** WHAT YOU SHOULD DO **
With the material below, print exactly the lines between the line holding "- [ ] 14h-17h : MVP - Module 5" and the line holding "- 10 slides max (voir template fourni)", inclusive. Add nothing else.

[Opening SUPPLIED MATERIAL section]

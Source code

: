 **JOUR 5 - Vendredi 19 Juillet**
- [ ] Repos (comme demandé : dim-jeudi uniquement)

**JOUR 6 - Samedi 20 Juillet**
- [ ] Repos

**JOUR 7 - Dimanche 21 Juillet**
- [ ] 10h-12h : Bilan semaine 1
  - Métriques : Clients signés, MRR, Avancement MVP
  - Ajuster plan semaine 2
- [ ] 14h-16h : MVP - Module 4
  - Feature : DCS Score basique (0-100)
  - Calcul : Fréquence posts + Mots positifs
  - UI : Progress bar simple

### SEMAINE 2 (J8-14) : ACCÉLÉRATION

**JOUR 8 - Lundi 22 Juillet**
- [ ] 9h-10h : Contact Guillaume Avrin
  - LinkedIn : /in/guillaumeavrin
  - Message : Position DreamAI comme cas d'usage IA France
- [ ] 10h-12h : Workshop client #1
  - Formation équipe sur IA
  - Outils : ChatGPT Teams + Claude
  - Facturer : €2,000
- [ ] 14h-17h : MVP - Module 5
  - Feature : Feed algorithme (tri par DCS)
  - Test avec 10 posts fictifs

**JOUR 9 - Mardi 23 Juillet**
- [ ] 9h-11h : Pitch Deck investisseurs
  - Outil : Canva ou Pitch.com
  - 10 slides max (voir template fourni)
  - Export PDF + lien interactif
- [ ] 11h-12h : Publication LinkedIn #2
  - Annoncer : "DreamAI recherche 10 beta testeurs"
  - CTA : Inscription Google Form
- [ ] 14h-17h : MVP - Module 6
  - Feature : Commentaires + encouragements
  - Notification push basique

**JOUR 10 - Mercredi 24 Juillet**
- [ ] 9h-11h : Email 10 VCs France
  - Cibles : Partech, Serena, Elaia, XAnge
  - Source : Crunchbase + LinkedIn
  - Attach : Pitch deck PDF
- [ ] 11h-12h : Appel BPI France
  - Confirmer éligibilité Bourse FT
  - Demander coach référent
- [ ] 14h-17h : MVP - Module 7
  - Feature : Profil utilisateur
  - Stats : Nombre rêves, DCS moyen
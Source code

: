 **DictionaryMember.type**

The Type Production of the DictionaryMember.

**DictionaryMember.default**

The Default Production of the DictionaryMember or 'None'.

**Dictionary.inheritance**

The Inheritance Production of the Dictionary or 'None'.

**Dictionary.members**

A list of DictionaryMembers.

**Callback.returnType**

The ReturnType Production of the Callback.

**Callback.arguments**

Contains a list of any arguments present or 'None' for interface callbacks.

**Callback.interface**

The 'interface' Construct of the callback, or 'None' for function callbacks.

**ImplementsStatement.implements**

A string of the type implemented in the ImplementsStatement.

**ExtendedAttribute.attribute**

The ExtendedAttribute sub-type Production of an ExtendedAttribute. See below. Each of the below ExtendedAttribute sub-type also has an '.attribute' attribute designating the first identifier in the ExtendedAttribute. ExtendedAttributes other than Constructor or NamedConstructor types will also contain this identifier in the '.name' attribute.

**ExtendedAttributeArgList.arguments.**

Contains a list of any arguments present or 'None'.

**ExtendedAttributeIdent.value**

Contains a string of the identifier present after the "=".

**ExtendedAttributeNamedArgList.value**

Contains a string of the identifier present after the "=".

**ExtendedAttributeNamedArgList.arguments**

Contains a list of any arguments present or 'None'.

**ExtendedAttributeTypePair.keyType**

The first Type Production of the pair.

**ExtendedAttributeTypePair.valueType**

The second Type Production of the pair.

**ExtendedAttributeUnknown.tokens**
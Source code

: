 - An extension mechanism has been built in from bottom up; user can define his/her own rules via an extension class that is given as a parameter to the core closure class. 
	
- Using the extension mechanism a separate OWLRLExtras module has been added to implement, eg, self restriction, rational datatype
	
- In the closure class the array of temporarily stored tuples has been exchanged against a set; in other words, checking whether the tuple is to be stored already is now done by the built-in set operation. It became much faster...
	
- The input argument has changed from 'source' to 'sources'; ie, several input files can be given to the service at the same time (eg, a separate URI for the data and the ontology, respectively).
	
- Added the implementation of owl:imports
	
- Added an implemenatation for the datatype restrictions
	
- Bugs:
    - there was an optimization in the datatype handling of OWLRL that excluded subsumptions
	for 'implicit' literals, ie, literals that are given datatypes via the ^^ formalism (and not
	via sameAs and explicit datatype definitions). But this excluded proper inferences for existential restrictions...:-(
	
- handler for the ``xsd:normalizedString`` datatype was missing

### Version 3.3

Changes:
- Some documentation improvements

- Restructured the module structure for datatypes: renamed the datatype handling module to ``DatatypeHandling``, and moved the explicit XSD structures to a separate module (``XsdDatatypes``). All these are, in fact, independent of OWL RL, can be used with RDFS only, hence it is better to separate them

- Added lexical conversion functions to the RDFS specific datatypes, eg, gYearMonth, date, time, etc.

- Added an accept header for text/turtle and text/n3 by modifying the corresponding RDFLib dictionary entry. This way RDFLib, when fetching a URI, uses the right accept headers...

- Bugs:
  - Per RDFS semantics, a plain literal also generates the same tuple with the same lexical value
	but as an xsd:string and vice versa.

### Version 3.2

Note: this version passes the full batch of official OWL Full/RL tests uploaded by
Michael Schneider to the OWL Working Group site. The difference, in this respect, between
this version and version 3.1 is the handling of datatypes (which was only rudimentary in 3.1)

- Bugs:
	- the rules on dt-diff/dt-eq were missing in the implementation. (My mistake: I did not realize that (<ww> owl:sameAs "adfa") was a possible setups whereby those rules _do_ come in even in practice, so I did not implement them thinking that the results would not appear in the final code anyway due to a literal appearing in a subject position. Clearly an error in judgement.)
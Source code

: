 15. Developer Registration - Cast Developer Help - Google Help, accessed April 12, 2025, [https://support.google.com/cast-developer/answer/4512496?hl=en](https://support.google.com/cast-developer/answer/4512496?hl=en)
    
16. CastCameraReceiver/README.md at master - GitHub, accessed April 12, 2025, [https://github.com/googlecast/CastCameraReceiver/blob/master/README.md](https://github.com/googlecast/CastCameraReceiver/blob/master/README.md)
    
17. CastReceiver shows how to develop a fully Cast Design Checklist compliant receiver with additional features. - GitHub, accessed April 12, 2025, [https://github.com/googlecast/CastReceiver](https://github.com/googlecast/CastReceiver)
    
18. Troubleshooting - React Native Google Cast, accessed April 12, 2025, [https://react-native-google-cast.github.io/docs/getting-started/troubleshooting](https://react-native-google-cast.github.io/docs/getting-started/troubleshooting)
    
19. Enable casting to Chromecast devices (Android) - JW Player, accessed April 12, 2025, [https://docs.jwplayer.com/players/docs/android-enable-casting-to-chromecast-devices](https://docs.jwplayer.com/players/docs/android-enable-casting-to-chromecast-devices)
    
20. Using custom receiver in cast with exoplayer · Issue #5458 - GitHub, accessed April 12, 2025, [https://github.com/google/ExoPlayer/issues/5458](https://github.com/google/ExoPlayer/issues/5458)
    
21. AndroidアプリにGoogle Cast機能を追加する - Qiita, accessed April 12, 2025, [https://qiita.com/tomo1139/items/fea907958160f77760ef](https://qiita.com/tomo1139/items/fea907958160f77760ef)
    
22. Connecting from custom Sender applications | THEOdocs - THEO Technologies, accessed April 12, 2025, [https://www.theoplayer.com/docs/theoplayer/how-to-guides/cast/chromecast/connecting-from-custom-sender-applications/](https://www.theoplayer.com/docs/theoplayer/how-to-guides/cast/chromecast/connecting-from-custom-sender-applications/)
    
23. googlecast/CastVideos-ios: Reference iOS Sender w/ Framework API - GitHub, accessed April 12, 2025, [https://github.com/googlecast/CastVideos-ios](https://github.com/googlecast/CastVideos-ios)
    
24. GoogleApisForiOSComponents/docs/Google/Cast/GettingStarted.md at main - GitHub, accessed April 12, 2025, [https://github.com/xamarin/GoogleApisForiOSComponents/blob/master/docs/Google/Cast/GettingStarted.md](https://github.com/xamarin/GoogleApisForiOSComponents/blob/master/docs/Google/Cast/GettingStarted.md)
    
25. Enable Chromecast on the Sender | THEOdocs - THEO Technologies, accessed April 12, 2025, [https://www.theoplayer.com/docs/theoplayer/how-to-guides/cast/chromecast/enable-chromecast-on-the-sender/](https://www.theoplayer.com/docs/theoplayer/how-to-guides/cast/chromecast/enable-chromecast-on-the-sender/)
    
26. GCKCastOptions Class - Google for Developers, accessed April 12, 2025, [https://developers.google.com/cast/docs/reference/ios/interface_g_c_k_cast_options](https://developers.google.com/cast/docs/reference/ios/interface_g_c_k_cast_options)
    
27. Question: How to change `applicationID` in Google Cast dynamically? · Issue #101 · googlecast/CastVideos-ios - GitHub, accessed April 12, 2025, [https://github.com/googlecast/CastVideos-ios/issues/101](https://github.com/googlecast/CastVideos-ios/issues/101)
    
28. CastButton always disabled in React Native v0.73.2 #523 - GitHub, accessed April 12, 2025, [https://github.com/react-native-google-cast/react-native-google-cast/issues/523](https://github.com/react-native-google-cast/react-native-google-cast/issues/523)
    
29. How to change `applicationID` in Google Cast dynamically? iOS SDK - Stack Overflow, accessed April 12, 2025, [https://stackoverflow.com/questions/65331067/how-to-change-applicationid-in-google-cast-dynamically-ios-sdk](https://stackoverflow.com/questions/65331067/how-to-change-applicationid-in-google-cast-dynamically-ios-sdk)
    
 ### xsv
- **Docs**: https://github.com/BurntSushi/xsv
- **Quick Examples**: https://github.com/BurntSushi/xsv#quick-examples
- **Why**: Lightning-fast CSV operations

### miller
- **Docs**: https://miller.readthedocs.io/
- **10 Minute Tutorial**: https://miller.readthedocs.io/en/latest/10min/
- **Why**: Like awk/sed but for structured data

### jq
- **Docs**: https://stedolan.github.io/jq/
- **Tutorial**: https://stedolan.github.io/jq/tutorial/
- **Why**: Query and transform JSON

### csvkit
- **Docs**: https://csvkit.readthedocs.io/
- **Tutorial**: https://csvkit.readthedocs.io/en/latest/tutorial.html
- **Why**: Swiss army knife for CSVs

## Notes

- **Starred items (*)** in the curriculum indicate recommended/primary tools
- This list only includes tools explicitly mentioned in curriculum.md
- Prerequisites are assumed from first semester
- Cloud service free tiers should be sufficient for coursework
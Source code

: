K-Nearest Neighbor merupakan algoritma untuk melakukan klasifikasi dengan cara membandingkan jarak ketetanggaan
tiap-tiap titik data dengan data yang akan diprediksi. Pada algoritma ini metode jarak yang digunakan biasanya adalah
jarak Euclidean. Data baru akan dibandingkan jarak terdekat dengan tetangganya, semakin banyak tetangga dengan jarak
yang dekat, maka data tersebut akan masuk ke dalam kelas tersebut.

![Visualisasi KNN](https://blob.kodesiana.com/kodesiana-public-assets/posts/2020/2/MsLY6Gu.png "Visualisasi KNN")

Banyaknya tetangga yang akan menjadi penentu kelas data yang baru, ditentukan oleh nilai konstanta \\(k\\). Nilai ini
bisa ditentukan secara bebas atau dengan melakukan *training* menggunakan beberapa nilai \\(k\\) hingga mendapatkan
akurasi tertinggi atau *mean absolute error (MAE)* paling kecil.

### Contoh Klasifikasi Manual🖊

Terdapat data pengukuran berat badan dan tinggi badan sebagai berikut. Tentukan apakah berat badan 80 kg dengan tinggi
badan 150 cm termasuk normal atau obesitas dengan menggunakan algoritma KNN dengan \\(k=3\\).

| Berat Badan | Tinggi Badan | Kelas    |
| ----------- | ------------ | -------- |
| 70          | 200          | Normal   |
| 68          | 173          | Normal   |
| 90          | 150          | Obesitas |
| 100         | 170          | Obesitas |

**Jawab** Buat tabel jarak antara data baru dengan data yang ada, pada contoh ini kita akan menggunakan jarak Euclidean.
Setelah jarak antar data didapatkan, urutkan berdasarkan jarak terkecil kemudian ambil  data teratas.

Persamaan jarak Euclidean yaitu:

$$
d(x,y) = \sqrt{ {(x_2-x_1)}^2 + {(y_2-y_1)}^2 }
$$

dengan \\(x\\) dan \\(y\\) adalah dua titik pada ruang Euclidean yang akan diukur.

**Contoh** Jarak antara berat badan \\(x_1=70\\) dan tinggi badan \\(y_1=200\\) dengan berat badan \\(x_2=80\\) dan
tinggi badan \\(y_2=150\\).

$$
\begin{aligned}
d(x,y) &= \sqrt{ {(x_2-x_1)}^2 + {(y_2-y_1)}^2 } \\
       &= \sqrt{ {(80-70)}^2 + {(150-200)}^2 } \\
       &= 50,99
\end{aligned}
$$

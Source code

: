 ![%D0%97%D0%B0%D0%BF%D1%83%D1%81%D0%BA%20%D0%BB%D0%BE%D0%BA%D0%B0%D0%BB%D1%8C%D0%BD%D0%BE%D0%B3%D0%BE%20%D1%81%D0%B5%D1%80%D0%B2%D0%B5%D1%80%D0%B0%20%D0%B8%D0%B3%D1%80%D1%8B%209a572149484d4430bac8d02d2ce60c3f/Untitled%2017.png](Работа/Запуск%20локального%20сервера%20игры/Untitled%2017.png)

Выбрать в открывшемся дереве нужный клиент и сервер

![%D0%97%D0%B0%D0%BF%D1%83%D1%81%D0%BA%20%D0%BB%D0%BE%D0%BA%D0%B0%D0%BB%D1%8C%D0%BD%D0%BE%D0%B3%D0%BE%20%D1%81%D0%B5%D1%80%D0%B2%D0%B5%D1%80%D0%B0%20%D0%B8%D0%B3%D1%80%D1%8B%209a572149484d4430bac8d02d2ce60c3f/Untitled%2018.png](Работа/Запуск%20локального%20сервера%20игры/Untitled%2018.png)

[Closing SUPPLIED MATERIAL section]

** WORKED SOLUTION **
- [ ] 14h-17h : MVP - Module 5
  - Feature : Feed algorithme (tri par DCS)
  - Test avec 10 posts fictifs

**JOUR 9 - Mardi 23 Juillet**
- [ ] 9h-11h : Pitch Deck investisseurs
  - Outil : Canva ou Pitch.com
  - 10 slides max (voir template fourni)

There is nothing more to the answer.